Recorded information ::
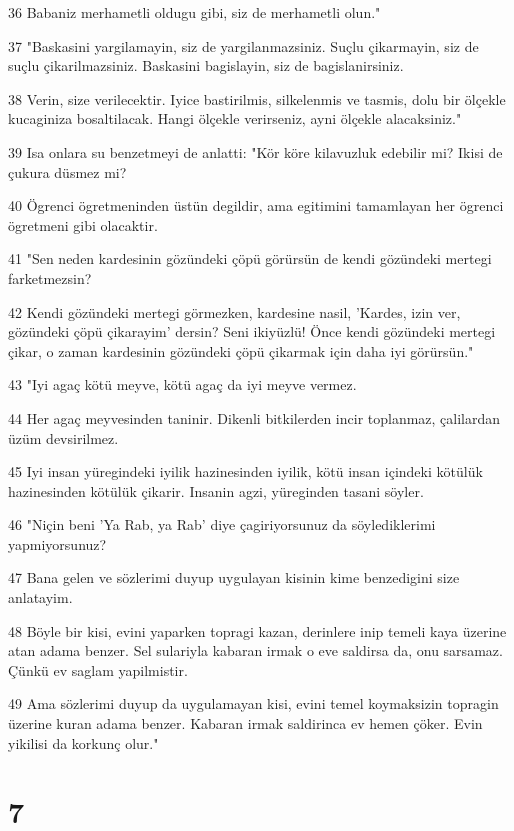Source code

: \par 36 Babaniz merhametli oldugu gibi, siz de merhametli olun."
\par 37 "Baskasini yargilamayin, siz de yargilanmazsiniz. Suçlu çikarmayin, siz de suçlu çikarilmazsiniz. Baskasini bagislayin, siz de bagislanirsiniz.
\par 38 Verin, size verilecektir. Iyice bastirilmis, silkelenmis ve tasmis, dolu bir ölçekle kucaginiza bosaltilacak. Hangi ölçekle verirseniz, ayni ölçekle alacaksiniz."
\par 39 Isa onlara su benzetmeyi de anlatti: "Kör köre kilavuzluk edebilir mi? Ikisi de çukura düsmez mi?
\par 40 Ögrenci ögretmeninden üstün degildir, ama egitimini tamamlayan her ögrenci ögretmeni gibi olacaktir.
\par 41 "Sen neden kardesinin gözündeki çöpü görürsün de kendi gözündeki mertegi farketmezsin?
\par 42 Kendi gözündeki mertegi görmezken, kardesine nasil, 'Kardes, izin ver, gözündeki çöpü çikarayim' dersin? Seni ikiyüzlü! Önce kendi gözündeki mertegi çikar, o zaman kardesinin gözündeki çöpü çikarmak için daha iyi görürsün."
\par 43 "Iyi agaç kötü meyve, kötü agaç da iyi meyve vermez.
\par 44 Her agaç meyvesinden taninir. Dikenli bitkilerden incir toplanmaz, çalilardan üzüm devsirilmez.
\par 45 Iyi insan yüregindeki iyilik hazinesinden iyilik, kötü insan içindeki kötülük hazinesinden kötülük çikarir. Insanin agzi, yüreginden tasani söyler.
\par 46 "Niçin beni 'Ya Rab, ya Rab' diye çagiriyorsunuz da söylediklerimi yapmiyorsunuz?
\par 47 Bana gelen ve sözlerimi duyup uygulayan kisinin kime benzedigini size anlatayim.
\par 48 Böyle bir kisi, evini yaparken topragi kazan, derinlere inip temeli kaya üzerine atan adama benzer. Sel sulariyla kabaran irmak o eve saldirsa da, onu sarsamaz. Çünkü ev saglam yapilmistir.
\par 49 Ama sözlerimi duyup da uygulamayan kisi, evini temel koymaksizin topragin üzerine kuran adama benzer. Kabaran irmak saldirinca ev hemen çöker. Evin yikilisi da korkunç olur."

\chapter{7}

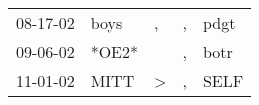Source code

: \begin{supertabular}{p{0.07\textwidth}p{0.06\textwidth}p{0.02\textwidth}p{0.02\textwidth}p{0.06\textwidth}}
 08-17-02\textsuperscript{} &  boys\textsuperscript{} &             , &  , &  pdgt\textsuperscript{} \\
 09-06-02\textsuperscript{} &                   *OE2* &               &  , &  botr\textsuperscript{} \\
 11-01-02\textsuperscript{} &  MITT\textsuperscript{} &  \textgreater &  , &  SELF\textsuperscript{} \\
\end{supertabular}
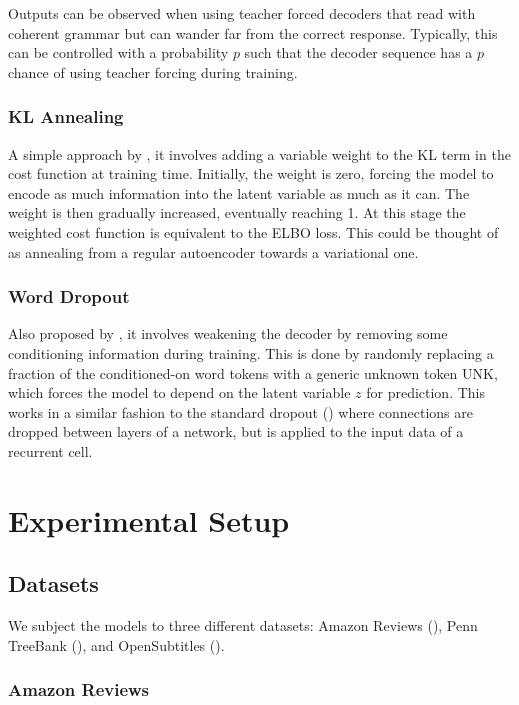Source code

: \documentclass[12pt,twoside]{report}
\begin{document}
Outputs can be observed when using teacher forced decoders that read with coherent grammar but can wander far from the correct response. Typically, this can be controlled with a probability $p$ such that the decoder sequence has a $p$ chance of using teacher forcing during training.

\subsection{KL Annealing}

A simple approach by \cite{bowman_generating_2015}, it involves adding a variable weight to the KL term in the cost function at training time. Initially, the weight is zero, forcing the model to encode as much information into the latent variable as much as it can. The weight is then gradually increased, eventually reaching 1. At this stage the weighted cost function is equivalent to the ELBO loss. This could be thought of as annealing from a regular autoencoder towards a variational one.

\subsection{Word Dropout}
Also proposed by \cite{bowman_generating_2015}, it involves weakening the decoder by removing some conditioning information during training. This is done by randomly replacing a fraction of the conditioned-on word tokens with a generic unknown token UNK, which forces the model to depend on the latent variable $z$ for prediction. This works in a similar fashion to the standard dropout (\cite{srivastava_dropout:_2014}) where connections are dropped between layers of a network, but is applied to the input data of a recurrent cell.

\chapter{Experimental Setup}


\section{Datasets}

We subject the models to three different datasets: Amazon Reviews (\cite{he_ups_2016}), Penn TreeBank (\cite{marcus_building_2002}), and OpenSubtitles (\cite{lison_opensubtitles2016:_2016}).


\subsection{Amazon Reviews}
\end{document}
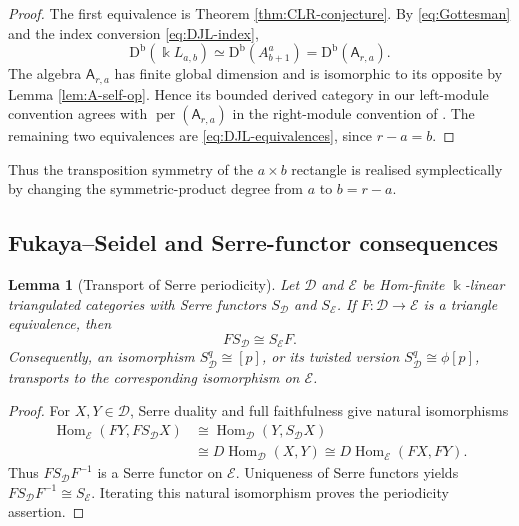 \documentclass[12pt,a4paper,english,reqno]{amsart}
\theoremstyle{plain}
\newtheorem{lemma}[theorem]{Lemma}
\theoremstyle{definition}
\newcommand{\kk}{\Bbbk}
\newcommand{\Db}{\mathrm D^{\mathrm b}}
\newcommand{\perf}{\operatorname{per}}
\newcommand{\Hom}{\operatorname{Hom}}
\begin{document}
\begin{proof}
The first equivalence is Theorem \ref{thm:CLR-conjecture}.  By
\eqref{eq:Gottesman} and the index conversion
\eqref{eq:DJL-index},
\[
 \Db(\kk L_{a,b})
 \simeq\Db(A_{b+1}^{a})
 =\Db(\mathsf A_{r,a}).
 \]
The algebra $\mathsf A_{r,a}$ has finite global dimension and is
isomorphic to its opposite by Lemma \ref{lem:A-self-op}.  Hence its bounded
derived category in our left-module convention agrees with
$\perf(\mathsf A_{r,a})$ in the right-module convention of
\cite{DJL}.  The remaining two equivalences are
\eqref{eq:DJL-equivalences}, since $r-a=b$.
\end{proof}

Thus the transposition symmetry of the $a\times b$ rectangle is realised
symplectically by changing the symmetric-product degree from $a$ to
$b=r-a$.

\subsection{Fukaya--Seidel and Serre-functor consequences}

\begin{lemma}[Transport of Serre periodicity]
\label{lem:transport-serre}
Let $\mathcal D$ and $\mathcal E$ be Hom-finite
$\kk$-linear triangulated categories with Serre functors
$S_{\mathcal D}$ and $S_{\mathcal E}$.  If
$F\colon\mathcal D\to\mathcal E$ is a triangle equivalence, then
\[
 F S_{\mathcal D}\cong S_{\mathcal E}F.
\]
Consequently, an isomorphism $S_{\mathcal D}^{q}\cong[p]$, or its
twisted version $S_{\mathcal D}^{q}\cong\phi[p]$, transports to the
corresponding isomorphism on $\mathcal E$.
\end{lemma}

\begin{proof}
For $X,Y\in\mathcal D$, Serre duality and full faithfulness give natural
isomorphisms
\[
\begin{split}
 \Hom_{\mathcal E}(FY,FS_{\mathcal D}X)
 &\cong\Hom_{\mathcal D}(Y,S_{\mathcal D}X)\\
 &\cong D\Hom_{\mathcal D}(X,Y)
 \cong D\Hom_{\mathcal E}(FX,FY).
\end{split}
\]
Thus $FS_{\mathcal D}F^{-1}$ is a Serre functor on $\mathcal E$.
Uniqueness of Serre functors yields
$FS_{\mathcal D}F^{-1}\cong S_{\mathcal E}$.  Iterating this natural
isomorphism proves the periodicity assertion.
\end{proof}
\end{document}
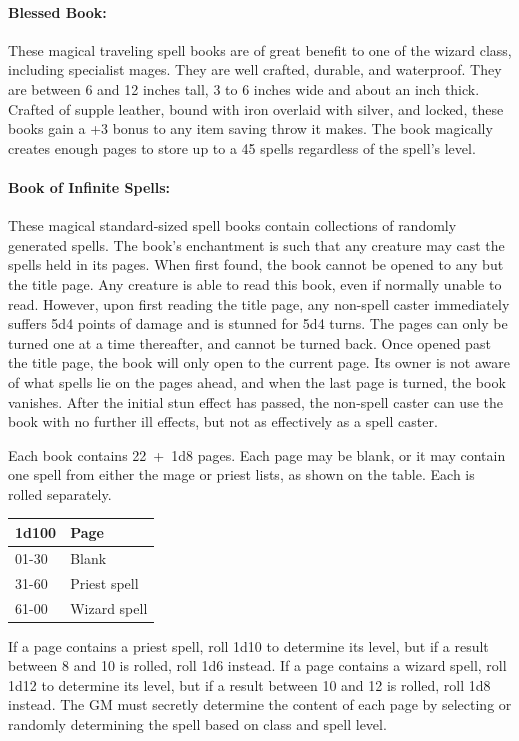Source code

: \begin{multicols}{2}
\paragraph{Blessed Book:} These magical traveling spell books are of great benefit to one of the wizard class, including specialist mages.  They are well crafted, durable, and waterproof.  They are between 6 and 12 inches tall, 3 to 6 inches wide and about an inch thick.  Crafted of supple leather, bound with iron overlaid with silver, and locked, these books gain a +3 bonus to any item saving throw it makes.  The book magically creates enough pages to store up to a 45 spells regardless of the spell's level.

\paragraph{Book of Infinite Spells:} These magical standard-sized spell books contain collections of randomly generated spells.  The book's enchantment is such that any creature may cast the spells held in its pages.  When first found, the book cannot be opened to any but the title page.  Any creature is able to read this book, even if normally unable to read.  However, upon first reading the title page, any non-spell caster immediately suffers 5d4 points of damage and is stunned for 5d4 turns.  The pages can only be turned one at a time thereafter, and cannot be turned back.  Once opened past the title page, the book will only open to the current page.  Its owner is not aware of what spells lie on the pages ahead, and when the last page is turned, the book vanishes.  After the initial stun effect has passed, the non-spell caster can use the book with no further ill effects, but not as effectively as a spell caster.

Each book contains 22~+~1d8 pages.  Each page may be blank, or it may contain one spell from either the mage or priest lists, as shown on the table.  Each is rolled separately.

\noindent
\begin{tabular}{|p{}|p{}|}
\hline
1d100	& Page \\
\hline\hline
\rowcolor[gray]{.9}01-30	& Blank \\
31-60	& Priest spell \\
\rowcolor[gray]{.9}61-00	& Wizard spell \\
\hline
\end{tabular}

If a page contains a priest spell, roll 1d10 to determine its level, but if a result between 8 and 10 is rolled, roll 1d6 instead.  If a page contains a wizard spell, roll 1d12 to determine its level, but if a result between 10 and 12 is rolled, roll 1d8 instead.  The GM must secretly determine the content of each page by selecting or randomly determining the spell based on class and spell level.


\end{multicols}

Problem description :: Word for word, restate the lines above from the one with "Uniqueness of Serre functors yields" through the one with "the spell's level.", keeping both ends and dropping the pictures.

Reply to the task ::
Uniqueness of Serre functors yields
$FS_{\mathcal D}F^{-1}\cong S_{\mathcal E}$.  Iterating this natural
isomorphism proves the periodicity assertion.
\end{proof}
\end{document}
Source code

: \begin{multicols}{2}
\paragraph{Blessed Book:} These magical traveling spell books are of great benefit to one of the wizard class, including specialist mages.  They are well crafted, durable, and waterproof.  They are between 6 and 12 inches tall, 3 to 6 inches wide and about an inch thick.  Crafted of supple leather, bound with iron overlaid with silver, and locked, these books gain a +3 bonus to any item saving throw it makes.  The book magically creates enough pages to store up to a 45 spells regardless of the spell's level.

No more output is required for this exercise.